### Input records

Content starts

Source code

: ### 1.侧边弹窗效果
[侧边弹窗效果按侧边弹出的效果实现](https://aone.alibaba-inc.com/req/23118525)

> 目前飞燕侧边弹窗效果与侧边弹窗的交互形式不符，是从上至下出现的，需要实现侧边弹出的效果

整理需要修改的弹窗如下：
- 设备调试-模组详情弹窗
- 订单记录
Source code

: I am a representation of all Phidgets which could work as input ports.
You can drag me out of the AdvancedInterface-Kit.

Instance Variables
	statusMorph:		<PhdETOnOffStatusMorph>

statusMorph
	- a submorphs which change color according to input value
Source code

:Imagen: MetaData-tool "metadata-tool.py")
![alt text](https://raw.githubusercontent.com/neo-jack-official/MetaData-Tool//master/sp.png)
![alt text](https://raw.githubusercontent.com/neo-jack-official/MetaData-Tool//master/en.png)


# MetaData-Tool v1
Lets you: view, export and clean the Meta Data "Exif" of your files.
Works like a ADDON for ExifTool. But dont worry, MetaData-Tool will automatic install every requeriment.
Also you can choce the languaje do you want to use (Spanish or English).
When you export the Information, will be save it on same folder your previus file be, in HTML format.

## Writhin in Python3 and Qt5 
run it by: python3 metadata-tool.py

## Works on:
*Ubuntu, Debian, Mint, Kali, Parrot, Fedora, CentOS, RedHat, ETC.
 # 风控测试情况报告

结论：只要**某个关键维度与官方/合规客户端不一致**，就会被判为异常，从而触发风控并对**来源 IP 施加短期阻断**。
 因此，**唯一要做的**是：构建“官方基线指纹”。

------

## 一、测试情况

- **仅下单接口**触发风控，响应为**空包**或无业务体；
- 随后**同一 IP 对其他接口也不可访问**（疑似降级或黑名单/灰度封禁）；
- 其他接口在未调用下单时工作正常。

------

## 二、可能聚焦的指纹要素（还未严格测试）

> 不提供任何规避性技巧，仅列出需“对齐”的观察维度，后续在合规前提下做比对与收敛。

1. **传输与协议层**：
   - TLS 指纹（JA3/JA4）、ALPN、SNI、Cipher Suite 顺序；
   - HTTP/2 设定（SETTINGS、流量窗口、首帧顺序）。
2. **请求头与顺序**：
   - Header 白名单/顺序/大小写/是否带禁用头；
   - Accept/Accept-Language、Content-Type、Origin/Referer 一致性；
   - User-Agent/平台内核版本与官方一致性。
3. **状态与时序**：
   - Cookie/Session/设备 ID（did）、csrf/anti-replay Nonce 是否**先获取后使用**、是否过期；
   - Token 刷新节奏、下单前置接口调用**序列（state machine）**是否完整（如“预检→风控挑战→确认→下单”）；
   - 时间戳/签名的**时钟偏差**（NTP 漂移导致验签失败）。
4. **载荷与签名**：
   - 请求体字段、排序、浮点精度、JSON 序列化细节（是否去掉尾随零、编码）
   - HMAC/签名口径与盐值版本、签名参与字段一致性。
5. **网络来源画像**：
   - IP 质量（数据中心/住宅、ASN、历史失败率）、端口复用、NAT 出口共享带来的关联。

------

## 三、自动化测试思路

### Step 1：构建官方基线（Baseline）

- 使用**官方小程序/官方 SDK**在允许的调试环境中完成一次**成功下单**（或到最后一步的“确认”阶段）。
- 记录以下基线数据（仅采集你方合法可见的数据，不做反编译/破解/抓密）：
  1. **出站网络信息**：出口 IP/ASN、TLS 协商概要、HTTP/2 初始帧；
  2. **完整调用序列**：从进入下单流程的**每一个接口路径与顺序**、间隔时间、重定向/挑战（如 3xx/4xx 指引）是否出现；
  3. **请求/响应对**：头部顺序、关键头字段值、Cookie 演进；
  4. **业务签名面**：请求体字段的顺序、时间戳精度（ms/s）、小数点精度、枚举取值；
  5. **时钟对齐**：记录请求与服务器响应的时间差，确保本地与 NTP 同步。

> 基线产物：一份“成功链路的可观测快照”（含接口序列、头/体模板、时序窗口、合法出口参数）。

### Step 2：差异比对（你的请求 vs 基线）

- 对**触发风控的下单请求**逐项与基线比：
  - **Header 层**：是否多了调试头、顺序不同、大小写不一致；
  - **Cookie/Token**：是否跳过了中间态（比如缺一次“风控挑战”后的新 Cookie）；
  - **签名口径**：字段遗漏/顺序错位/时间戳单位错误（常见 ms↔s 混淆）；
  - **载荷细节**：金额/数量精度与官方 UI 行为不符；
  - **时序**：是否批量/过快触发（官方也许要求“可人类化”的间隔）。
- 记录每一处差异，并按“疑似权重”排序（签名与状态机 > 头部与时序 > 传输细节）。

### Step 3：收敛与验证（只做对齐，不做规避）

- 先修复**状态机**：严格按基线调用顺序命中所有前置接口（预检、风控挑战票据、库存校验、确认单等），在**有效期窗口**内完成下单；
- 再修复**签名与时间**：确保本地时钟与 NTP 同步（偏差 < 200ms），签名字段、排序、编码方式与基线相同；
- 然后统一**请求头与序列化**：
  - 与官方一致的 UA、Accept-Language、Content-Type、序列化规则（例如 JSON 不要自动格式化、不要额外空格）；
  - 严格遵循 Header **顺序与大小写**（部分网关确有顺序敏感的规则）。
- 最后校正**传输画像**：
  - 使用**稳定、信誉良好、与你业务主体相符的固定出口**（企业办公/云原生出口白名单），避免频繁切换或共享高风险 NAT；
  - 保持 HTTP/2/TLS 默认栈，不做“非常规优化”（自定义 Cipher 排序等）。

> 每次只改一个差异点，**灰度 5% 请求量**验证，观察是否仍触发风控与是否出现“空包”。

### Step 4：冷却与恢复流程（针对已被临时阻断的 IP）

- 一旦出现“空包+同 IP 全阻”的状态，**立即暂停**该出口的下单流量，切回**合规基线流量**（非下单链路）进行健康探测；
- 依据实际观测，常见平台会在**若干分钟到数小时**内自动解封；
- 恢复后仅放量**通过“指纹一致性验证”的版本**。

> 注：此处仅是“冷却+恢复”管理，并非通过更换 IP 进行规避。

Content ends

Reproducing the whole listing above is not the task. Copy exactly only the lines from the one with "When you export" to the one with "- Header 白名单/顺序/大小写/是否带禁用头；", both kept.

When you export the Information, will be save it on same folder your previus file be, in HTML format.

## Writhin in Python3 and Qt5 
run it by: python3 metadata-tool.py

## Works on:
*Ubuntu, Debian, Mint, Kali, Parrot, Fedora, CentOS, RedHat, ETC.
 # 风控测试情况报告

结论：只要**某个关键维度与官方/合规客户端不一致**，就会被判为异常，从而触发风控并对**来源 IP 施加短期阻断**。
 因此，**唯一要做的**是：构建“官方基线指纹”。

------

## 一、测试情况

- **仅下单接口**触发风控，响应为**空包**或无业务体；
- 随后**同一 IP 对其他接口也不可访问**（疑似降级或黑名单/灰度封禁）；
- 其他接口在未调用下单时工作正常。

------

## 二、可能聚焦的指纹要素（还未严格测试）

> 不提供任何规避性技巧，仅列出需“对齐”的观察维度，后续在合规前提下做比对与收敛。

1. **传输与协议层**：
   - TLS 指纹（JA3/JA4）、ALPN、SNI、Cipher Suite 顺序；
   - HTTP/2 设定（SETTINGS、流量窗口、首帧顺序）。
2. **请求头与顺序**：
   - Header 白名单/顺序/大小写/是否带禁用头；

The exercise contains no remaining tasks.